2. The coming of Nemed into Ireland.
3. The coming of the Firbolgs into Ireland.
4. The invasion of the Tuatha De Danann, or People of the god Dana.
5. The invasion of the Milesians (Sons of Miled) from Spain, and their conquest of the People of Dana.
With the Milesians we begin to come into something resembling history—they represent, in Irish legend, the Celtic race; and from them the ruling families of Ireland are supposed to be descended. The People of Dana are evidently gods. The pre-Danaan settlers or invaders are huge phantom-like figures, which loom vaguely through the mists of tradition, and have little definite characterisation. The accounts which are given of them are many and conflicting, and out of these we can only give here the more ancient narratives.
The Coming of Partholan
The Celts, as we have learned from Caesar, believed themselves to be descended from the God of the Underworld, the God of the Dead. Partholan is said to have come into Ireland from the West, where beyond the vast, unsailed Atlantic Ocean the Irish Fairyland, the Land of the Living—i.e., the land of the Happy Dead—was placed. His father's name was Sera (? the West). He came with his queen Dalny74 and a number of companions of both sexes. Ireland—and this is an imaginative touch intended to suggest extreme antiquity—was then a different country, physically, from what it is now. There were then but three lakes in Ireland, nine rivers, and only one plain. Others were added gradually [pg 97] during the reign of the Partholanians. One, Lake Rury, was said to have burst out as a grave was being dug for Rury, son of Partholan.
The Fomorians
The Partholanians, it is said, had to do battle with a strange race, called the Fomorians, of whom we shall hear much in later sections of this book. They were a huge, misshapen, violent and cruel people, representing, we may believe, the powers of evil. One of these was surnamed Cenchos, which means The Footless, and thus appears to be related to Vitra, the God of Evil in Vedantic mythology, who had neither feet nor hands. With a host of these demons Partholan fought for the lordship of Ireland, and drove them out to the northern seas, whence they occasionally harried the country under its later rulers.

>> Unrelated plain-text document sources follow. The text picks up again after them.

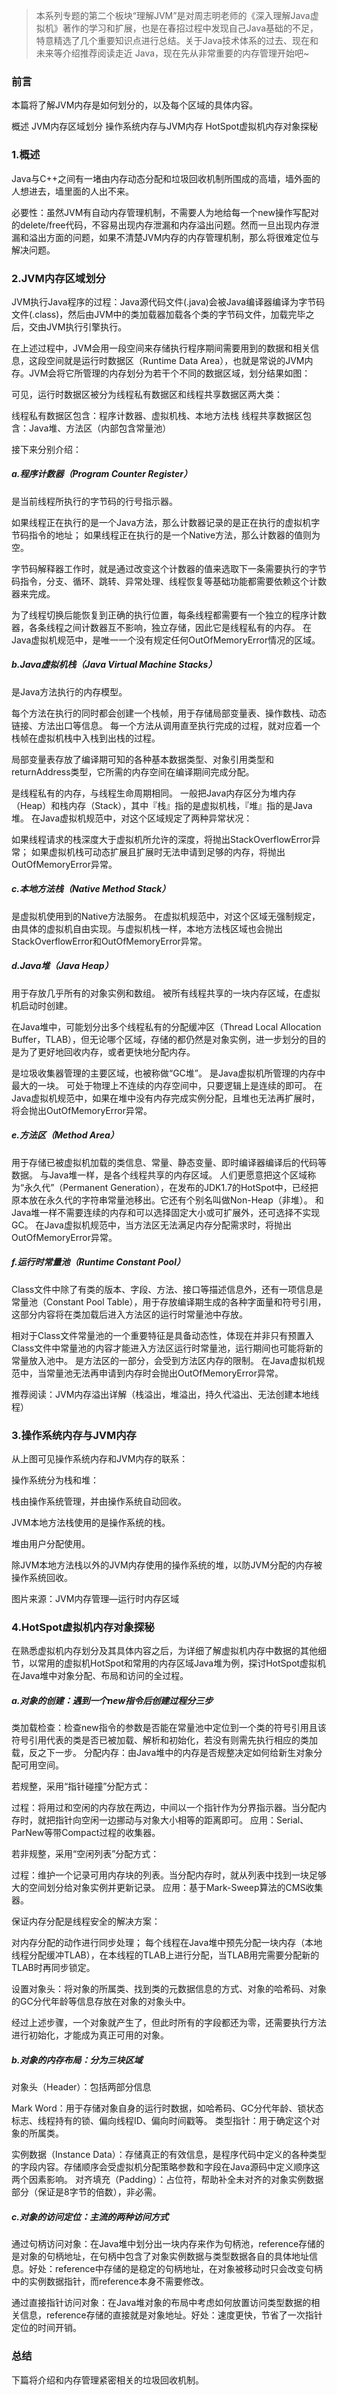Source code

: >本系列专题的第二个板块“理解JVM”是对周志明老师的《深入理解Java虚拟机》著作的学习和扩展，也是在春招过程中发现自己Java基础的不足，特意精选了几个重要知识点进行总结。关于Java技术体系的过去、现在和未来等介绍推荐阅读走近 Java，现在先从非常重要的内存管理开始吧~

### 前言
本篇将了解JVM内存是如何划分的，以及每个区域的具体内容。

概述
JVM内存区域划分
操作系统内存与JVM内存
HotSpot虚拟机内存对象探秘


### 1.概述

Java与C++之间有一堵由内存动态分配和垃圾回收机制所围成的高墙，墙外面的人想进去，墙里面的人出不来。

必要性：虽然JVM有自动内存管理机制，不需要人为地给每一个new操作写配对的delete/free代码，不容易出现内存泄漏和内存溢出问题。然而一旦出现内存泄漏和溢出方面的问题，如果不清楚JVM内存的内存管理机制，那么将很难定位与解决问题。

### 2.JVM内存区域划分

JVM执行Java程序的过程：Java源代码文件(.java)会被Java编译器编译为字节码文件(.class)，然后由JVM中的类加载器加载各个类的字节码文件，加载完毕之后，交由JVM执行引擎执行。

在上述过程中，JVM会用一段空间来存储执行程序期间需要用到的数据和相关信息，这段空间就是运行时数据区（Runtime Data Area），也就是常说的JVM内存。JVM会将它所管理的内存划分为若干个不同的数据区域，划分结果如图：







可见，运行时数据区被分为线程私有数据区和线程共享数据区两大类：

线程私有数据区包含：程序计数器、虚拟机栈、本地方法栈
线程共享数据区包含：Java堆、方法区（内部包含常量池）


接下来分别介绍：
##### a.程序计数器（Program Counter Register）

是当前线程所执行的字节码的行号指示器。

如果线程正在执行的是一个Java方法，那么计数器记录的是正在执行的虚拟机字节码指令的地址；
如果线程正在执行的是一个Native方法，那么计数器的值则为空。




字节码解释器工作时，就是通过改变这个计数器的值来选取下一条需要执行的字节码指令，分支、循环、跳转、异常处理、线程恢复等基础功能都需要依赖这个计数器来完成。


为了线程切换后能恢复到正确的执行位置，每条线程都需要有一个独立的程序计数器，各条线程之间计数器互不影响，独立存储，因此它是线程私有的内存。
在Java虚拟机规范中，是唯一一个没有规定任何OutOfMemoryError情况的区域。


##### b.Java虚拟机栈（Java Virtual Machine Stacks）

是Java方法执行的内存模型。

每个方法在执行的同时都会创建一个栈帧，用于存储局部变量表、操作数栈、动态链接、方法出口等信息。
每一个方法从调用直至执行完成的过程，就对应着一个栈帧在虚拟机栈中入栈到出栈的过程。




局部变量表存放了编译期可知的各种基本数据类型、对象引用类型和returnAddress类型，它所需的内存空间在编译期间完成分配。


是线程私有的内存，与线程生命周期相同。
一般把Java内存区分为堆内存（Heap）和栈内存（Stack），其中『栈』指的是虚拟机栈，『堆』指的是Java堆。
在Java虚拟机规范中，对这个区域规定了两种异常状况：

如果线程请求的栈深度大于虚拟机所允许的深度，将抛出StackOverflowError异常；
如果虚拟机栈可动态扩展且扩展时无法申请到足够的内存，将抛出OutOfMemoryError异常。




##### c.本地方法栈（Native Method Stack）

是虚拟机使用到的Native方法服务。
在虚拟机规范中，对这个区域无强制规定，由具体的虚拟机自由实现。与虚拟机栈一样，本地方法栈区域也会抛出StackOverflowError和OutOfMemoryError异常。


##### d.Java堆（Java Heap）

用于存放几乎所有的对象实例和数组。
被所有线程共享的一块内存区域，在虚拟机启动时创建。


在Java堆中，可能划分出多个线程私有的分配缓冲区（Thread Local Allocation Buffer，TLAB），但无论哪个区域，存储的都仍然是对象实例，进一步划分的目的是为了更好地回收内存，或者更快地分配内存。


是垃圾收集器管理的主要区域，也被称做“GC堆”。
是Java虚拟机所管理的内存中最大的一块。
可处于物理上不连续的内存空间中，只要逻辑上是连续的即可。
在Java虚拟机规范中，如果在堆中没有内存完成实例分配，且堆也无法再扩展时，将会抛出OutOfMemoryError异常。


##### e.方法区（Method Area）

用于存储已被虚拟机加载的类信息、常量、静态变量、即时编译器编译后的代码等数据。
与Java堆一样，是各个线程共享的内存区域。
人们更愿意把这个区域称为“永久代”（Permanent Generation），在发布的JDK1.7的HotSpot中，已经把原本放在永久代的字符串常量池移出。它还有个别名叫做Non-Heap（非堆）。
和Java堆一样不需要连续的内存和可以选择固定大小或可扩展外，还可选择不实现GC。
在Java虚拟机规范中，当方法区无法满足内存分配需求时，将抛出OutOfMemoryError异常。


##### f.运行时常量池（Runtime Constant Pool）

Class文件中除了有类的版本、字段、方法、接口等描述信息外，还有一项信息是常量池（Constant Pool Table），用于存放编译期生成的各种字面量和符号引用，这部分内容将在类加载后进入方法区的运行时常量池中存放。


相对于Class文件常量池的一个重要特征是具备动态性，体现在并非只有预置入Class文件中常量池的内容才能进入方法区运行时常量池，运行期间也可能将新的常量放入池中。
是方法区的一部分，会受到方法区内存的限制。
在Java虚拟机规范中，当常量池无法再申请到内存时会抛出OutOfMemoryError异常。

推荐阅读：JVM内存溢出详解（栈溢出，堆溢出，持久代溢出、无法创建本地线程）

### 3.操作系统内存与JVM内存







从上图可见操作系统内存和JVM内存的联系：

操作系统分为栈和堆：


栈由操作系统管理，并由操作系统自动回收。

JVM本地方法栈使用的是操作系统的栈。



堆由用户分配使用。

除JVM本地方法栈以外的JVM内存使用的操作系统的堆，以防JVM分配的内存被操作系统回收。




图片来源：JVM内存管理—运行时内存区域

### 4.HotSpot虚拟机内存对象探秘

在熟悉虚拟机内存划分及其具体内容之后，为详细了解虚拟机内存中数据的其他细节，以常用的虚拟机HotSpot和常用的内存区域Java堆为例，探讨HotSpot虚拟机在Java堆中对象分配、布局和访问的全过程。

##### a.对象的创建：遇到一个new指令后创建过程分三步

类加载检查：检查new指令的参数是否能在常量池中定位到一个类的符号引用且该符号引用代表的类是否已被加载、解析和初始化，若没有则需先执行相应的类加载，反之下一步。
分配内存：由Java堆中的内存是否规整决定如何给新生对象分配可用空间。

若规整，采用“指针碰撞”分配方式：

过程：将用过和空闲的内存放在两边，中间以一个指针作为分界指示器。当分配内存时，就把指针向空闲一边挪动与对象大小相等的距离即可。
应用：Serial、ParNew等带Compact过程的收集器。


若非规整，采用“空闲列表”分配方式：

过程：维护一个记录可用内存块的列表。当分配内存时，就从列表中找到一块足够大的空间划分给对象实例并更新记录。
应用：基于Mark-Sweep算法的CMS收集器。






保证内存分配是线程安全的解决方案：

对内存分配的动作进行同步处理；
每个线程在Java堆中预先分配一块内存（本地线程分配缓冲TLAB），在本线程的TLAB上进行分配，当TLAB用完需要分配新的TLAB时再同步锁定。



设置对象头：将对象的所属类、找到类的元数据信息的方式、对象的哈希码、对象的GC分代年龄等信息存放在对象的对象头中。


经过上述步骤，一个对象就产生了，但此时所有的字段都还为零，还需要执行<init>方法进行初始化，才能成为真正可用的对象。

##### b.对象的内存布局：分为三块区域

对象头（Header）：包括两部分信息

Mark  Word：用于存储对象自身的运行时数据，如哈希码、GC分代年龄、锁状态标志、线程持有的锁、偏向线程ID、偏向时间戳等。
类型指针：用于确定这个对象的所属类。


实例数据（Instance Data）：存储真正的有效信息，是程序代码中定义的各种类型的字段内容。存储顺序会受虚拟机分配策略参数和字段在Java源码中定义顺序这两个因素影响。
对齐填充（Padding）：占位符，帮助补全未对齐的对象实例数据部分（保证是8字节的倍数），非必需。

##### c.对象的访问定位：主流的两种访问方式


通过句柄访问对象：在Java堆中划分出一块内存来作为句柄池，reference存储的是对象的句柄地址，在句柄中包含了对象实例数据与类型数据各自的具体地址信息。好处：reference中存储的是稳定的句柄地址，在对象被移动时只会改变句柄中的实例数据指针，而reference本身不需要修改。










通过直接指针访问对象：在Java堆对象的布局中考虑如何放置访问类型数据的相关信息，reference存储的直接就是对象地址。好处：速度更快，节省了一次指针定位的时间开销。










### 总结
下篇将介绍和内存管理紧密相关的垃圾回收机制。

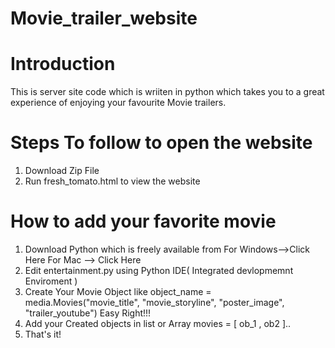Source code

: # Movie_trailer_website

# Introduction

This is server site code which is wriiten in python which takes you to a great experience of enjoying your favourite Movie trailers.

# Steps To follow to open the website

1. Download Zip File
2. Run fresh_tomato.html to view the website

# How to add your favorite movie

1. Download Python which is freely available from 
For Windows-->Click Here 
For Mac --> Click Here
2. Edit entertainment.py using Python IDE( Integrated devlopmemnt Enviroment )
3. Create Your Movie Object like 
object_name = media.Movies("movie_title", "movie_storyline", "poster_image", "trailer_youtube") 
Easy Right!!!
4. Add your Created objects in list or Array
movies = [ ob_1 , ob2 ].. 
5. That's it!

The end of the race of Partholan was that they were afflicted by pestilence, and having gathered together on the Old Plain (Senmag) for convenience of burying their dead, they all perished there; and Ireland once more lay empty for reoccupation.
The Legend of Tuan mac Carell
Who, then, told the tale? This brings us to the mention of a very curious and interesting legend—one of the numerous legendary narratives in which these tales of the Mythical Period have come down to us. It is found in the so-called “Book of the Dun Cow,” a manuscript of about the year A.D. 1100, and is entitled “The Legend of Tuan mac Carell.”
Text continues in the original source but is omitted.